=== Work to be completed ===
Among the lines of the data below, count those that hold the word "database". Answer with the number alone.

(Stored data)
━━━
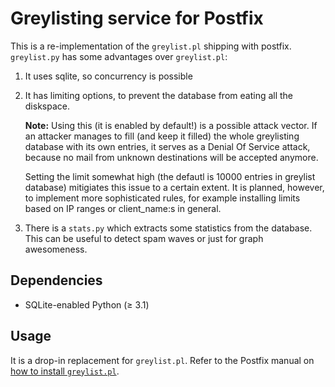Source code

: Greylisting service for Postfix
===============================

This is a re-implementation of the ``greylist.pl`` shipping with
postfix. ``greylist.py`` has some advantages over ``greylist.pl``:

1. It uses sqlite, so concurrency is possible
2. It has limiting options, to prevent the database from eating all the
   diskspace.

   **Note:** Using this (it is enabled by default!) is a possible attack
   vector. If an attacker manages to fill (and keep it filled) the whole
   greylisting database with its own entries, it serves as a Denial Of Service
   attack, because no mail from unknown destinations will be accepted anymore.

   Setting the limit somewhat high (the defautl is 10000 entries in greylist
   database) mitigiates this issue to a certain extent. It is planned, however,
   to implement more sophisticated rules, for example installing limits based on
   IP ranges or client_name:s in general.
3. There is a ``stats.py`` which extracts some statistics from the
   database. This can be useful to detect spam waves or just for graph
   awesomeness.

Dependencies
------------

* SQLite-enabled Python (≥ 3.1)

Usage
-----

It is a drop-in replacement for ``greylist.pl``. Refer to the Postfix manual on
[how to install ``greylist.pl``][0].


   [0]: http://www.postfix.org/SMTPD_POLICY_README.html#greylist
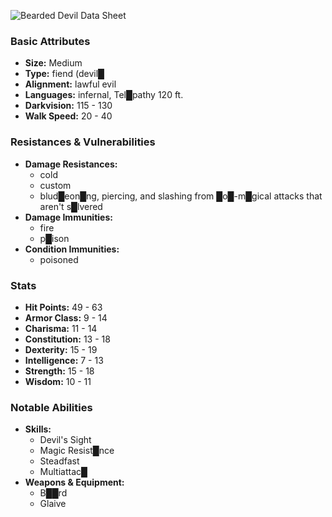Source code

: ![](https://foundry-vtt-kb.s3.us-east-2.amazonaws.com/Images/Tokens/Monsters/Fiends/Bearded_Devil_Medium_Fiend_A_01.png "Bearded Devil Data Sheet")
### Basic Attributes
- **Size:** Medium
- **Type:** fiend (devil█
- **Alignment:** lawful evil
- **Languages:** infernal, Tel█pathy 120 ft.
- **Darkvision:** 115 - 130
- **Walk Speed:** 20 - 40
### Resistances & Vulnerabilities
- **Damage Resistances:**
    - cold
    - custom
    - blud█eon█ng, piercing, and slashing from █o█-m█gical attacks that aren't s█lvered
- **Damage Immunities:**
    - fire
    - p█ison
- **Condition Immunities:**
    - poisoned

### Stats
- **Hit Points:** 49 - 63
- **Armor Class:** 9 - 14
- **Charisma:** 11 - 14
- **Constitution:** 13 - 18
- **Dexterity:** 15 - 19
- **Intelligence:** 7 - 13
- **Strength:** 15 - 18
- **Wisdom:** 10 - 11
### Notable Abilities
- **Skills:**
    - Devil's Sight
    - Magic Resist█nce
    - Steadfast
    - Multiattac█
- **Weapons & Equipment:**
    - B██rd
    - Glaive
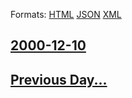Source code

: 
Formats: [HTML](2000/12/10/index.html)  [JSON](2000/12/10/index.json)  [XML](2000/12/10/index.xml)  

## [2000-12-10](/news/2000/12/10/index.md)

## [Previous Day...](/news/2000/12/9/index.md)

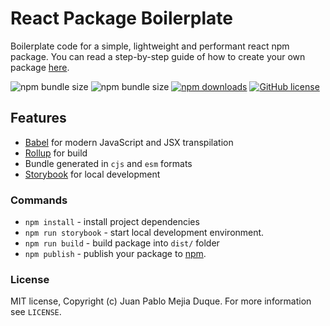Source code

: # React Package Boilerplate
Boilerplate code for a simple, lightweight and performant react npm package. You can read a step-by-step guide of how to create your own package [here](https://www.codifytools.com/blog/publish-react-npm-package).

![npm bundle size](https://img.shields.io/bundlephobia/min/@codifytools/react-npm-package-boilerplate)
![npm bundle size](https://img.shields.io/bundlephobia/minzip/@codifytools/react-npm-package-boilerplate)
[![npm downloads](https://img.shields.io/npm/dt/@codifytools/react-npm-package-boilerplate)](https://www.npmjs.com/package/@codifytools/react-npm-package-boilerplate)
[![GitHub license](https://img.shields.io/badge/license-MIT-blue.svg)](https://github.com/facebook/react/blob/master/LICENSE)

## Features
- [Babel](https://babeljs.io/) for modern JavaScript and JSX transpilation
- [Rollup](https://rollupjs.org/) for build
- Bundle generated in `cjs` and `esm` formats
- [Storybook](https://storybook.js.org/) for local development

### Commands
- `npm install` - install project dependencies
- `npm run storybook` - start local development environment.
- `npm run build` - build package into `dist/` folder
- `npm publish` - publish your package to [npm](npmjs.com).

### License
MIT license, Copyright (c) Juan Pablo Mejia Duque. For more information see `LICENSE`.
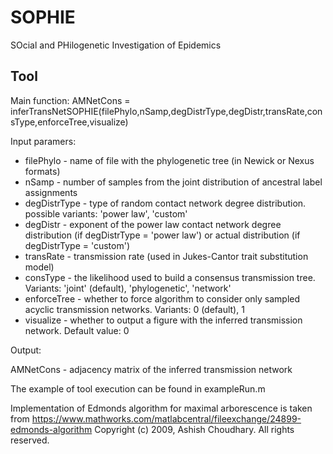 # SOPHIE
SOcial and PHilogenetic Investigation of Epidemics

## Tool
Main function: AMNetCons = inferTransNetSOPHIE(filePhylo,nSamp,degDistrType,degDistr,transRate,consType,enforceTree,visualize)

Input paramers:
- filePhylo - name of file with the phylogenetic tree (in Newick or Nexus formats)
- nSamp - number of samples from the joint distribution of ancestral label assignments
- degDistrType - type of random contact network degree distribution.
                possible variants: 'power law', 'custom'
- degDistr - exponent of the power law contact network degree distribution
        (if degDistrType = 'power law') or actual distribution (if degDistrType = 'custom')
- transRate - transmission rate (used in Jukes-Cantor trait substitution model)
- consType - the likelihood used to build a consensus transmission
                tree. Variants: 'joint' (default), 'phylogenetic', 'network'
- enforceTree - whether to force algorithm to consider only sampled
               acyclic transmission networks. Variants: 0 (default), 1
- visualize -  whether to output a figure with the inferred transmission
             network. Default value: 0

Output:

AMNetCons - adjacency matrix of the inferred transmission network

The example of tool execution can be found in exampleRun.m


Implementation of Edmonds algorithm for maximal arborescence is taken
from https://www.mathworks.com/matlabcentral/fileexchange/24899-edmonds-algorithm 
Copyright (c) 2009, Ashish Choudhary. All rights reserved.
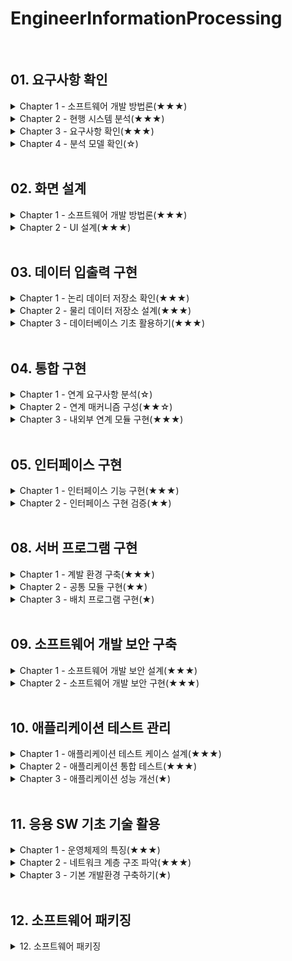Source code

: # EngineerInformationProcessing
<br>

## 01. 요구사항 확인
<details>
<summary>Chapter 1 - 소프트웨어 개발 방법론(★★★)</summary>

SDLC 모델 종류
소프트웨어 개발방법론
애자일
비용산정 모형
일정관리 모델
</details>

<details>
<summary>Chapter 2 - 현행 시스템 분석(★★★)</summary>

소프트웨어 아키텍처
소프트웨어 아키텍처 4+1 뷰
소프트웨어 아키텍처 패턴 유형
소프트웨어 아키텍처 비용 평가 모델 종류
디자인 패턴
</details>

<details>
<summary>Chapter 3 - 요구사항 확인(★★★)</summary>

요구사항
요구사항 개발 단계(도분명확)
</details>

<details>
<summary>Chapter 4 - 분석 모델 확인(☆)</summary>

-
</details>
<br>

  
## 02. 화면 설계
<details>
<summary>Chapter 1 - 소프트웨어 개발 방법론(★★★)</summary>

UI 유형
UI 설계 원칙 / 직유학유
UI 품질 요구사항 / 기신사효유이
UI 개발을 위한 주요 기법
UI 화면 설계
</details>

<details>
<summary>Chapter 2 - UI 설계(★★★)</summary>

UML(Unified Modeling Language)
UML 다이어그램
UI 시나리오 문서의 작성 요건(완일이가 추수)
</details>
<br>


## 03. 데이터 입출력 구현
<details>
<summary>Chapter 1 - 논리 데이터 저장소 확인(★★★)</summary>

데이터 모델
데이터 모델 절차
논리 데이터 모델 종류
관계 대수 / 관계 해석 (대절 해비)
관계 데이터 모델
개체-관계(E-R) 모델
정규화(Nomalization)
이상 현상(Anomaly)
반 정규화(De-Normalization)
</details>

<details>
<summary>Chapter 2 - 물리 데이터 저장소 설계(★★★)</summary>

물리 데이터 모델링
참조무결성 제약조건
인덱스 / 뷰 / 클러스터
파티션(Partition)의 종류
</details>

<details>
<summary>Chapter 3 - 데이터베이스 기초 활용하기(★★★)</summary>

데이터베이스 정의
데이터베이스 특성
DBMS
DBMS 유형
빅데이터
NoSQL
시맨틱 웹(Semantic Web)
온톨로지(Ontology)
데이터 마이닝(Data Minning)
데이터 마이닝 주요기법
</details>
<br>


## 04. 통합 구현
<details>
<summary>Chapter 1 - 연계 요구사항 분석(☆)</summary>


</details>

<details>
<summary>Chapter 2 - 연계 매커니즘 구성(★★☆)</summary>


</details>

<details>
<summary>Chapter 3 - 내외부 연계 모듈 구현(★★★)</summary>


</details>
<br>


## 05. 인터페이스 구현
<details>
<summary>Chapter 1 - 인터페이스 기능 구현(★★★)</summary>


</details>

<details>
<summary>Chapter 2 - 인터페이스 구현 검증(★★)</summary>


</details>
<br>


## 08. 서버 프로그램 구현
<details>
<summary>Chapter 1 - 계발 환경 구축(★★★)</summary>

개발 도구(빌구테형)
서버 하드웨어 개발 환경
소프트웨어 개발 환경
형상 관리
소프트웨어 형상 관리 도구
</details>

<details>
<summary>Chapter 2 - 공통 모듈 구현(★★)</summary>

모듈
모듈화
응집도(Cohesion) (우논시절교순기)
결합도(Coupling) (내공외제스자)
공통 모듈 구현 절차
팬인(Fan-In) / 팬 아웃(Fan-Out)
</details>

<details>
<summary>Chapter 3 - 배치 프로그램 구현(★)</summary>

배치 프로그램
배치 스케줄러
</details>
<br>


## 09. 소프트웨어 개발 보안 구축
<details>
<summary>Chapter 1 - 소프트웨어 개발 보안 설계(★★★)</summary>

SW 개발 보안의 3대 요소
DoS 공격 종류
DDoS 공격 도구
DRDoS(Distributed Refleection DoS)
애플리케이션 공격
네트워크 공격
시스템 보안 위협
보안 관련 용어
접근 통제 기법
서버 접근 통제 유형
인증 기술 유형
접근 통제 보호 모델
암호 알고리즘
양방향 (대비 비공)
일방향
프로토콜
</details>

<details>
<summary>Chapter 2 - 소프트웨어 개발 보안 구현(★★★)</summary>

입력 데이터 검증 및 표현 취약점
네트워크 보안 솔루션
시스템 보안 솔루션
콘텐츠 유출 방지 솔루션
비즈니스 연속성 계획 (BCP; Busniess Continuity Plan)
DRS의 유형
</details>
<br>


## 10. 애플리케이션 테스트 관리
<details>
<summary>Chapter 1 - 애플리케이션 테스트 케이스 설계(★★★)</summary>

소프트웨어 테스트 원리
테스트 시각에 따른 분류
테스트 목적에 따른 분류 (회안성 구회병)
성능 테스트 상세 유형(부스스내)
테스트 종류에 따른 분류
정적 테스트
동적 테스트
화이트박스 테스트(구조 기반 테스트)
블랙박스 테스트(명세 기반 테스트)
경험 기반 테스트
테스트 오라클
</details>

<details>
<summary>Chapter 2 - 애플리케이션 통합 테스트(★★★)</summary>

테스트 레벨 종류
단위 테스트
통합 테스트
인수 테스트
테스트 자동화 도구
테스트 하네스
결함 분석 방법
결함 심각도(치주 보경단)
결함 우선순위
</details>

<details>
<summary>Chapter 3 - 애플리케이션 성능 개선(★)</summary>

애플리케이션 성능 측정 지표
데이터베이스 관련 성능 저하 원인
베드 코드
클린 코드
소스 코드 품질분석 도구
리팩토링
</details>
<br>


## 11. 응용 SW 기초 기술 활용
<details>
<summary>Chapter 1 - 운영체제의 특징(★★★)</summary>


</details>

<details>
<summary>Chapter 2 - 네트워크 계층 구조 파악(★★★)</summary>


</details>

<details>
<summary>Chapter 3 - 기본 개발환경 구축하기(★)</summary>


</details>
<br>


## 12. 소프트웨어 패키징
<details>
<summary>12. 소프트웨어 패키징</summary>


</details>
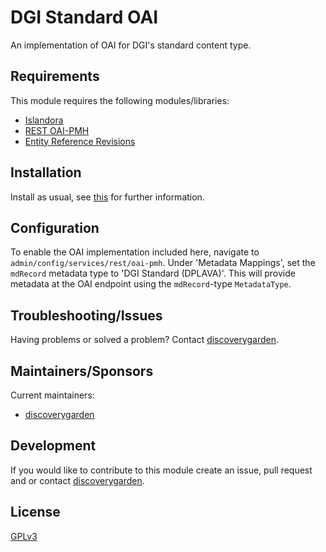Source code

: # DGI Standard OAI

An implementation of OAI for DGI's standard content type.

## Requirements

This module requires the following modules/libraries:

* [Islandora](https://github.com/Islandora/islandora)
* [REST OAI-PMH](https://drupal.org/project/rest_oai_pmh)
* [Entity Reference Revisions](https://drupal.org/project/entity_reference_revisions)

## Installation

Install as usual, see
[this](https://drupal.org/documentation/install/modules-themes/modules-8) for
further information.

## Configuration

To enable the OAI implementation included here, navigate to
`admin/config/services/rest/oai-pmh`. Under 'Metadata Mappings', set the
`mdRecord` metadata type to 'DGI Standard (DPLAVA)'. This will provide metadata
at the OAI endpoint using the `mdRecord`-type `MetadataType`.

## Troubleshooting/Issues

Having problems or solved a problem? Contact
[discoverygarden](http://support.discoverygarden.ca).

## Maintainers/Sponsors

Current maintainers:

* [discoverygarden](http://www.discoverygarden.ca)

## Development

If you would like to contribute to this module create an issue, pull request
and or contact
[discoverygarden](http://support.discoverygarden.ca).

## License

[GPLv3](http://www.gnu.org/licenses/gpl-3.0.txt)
━━━
=== The answer ===
4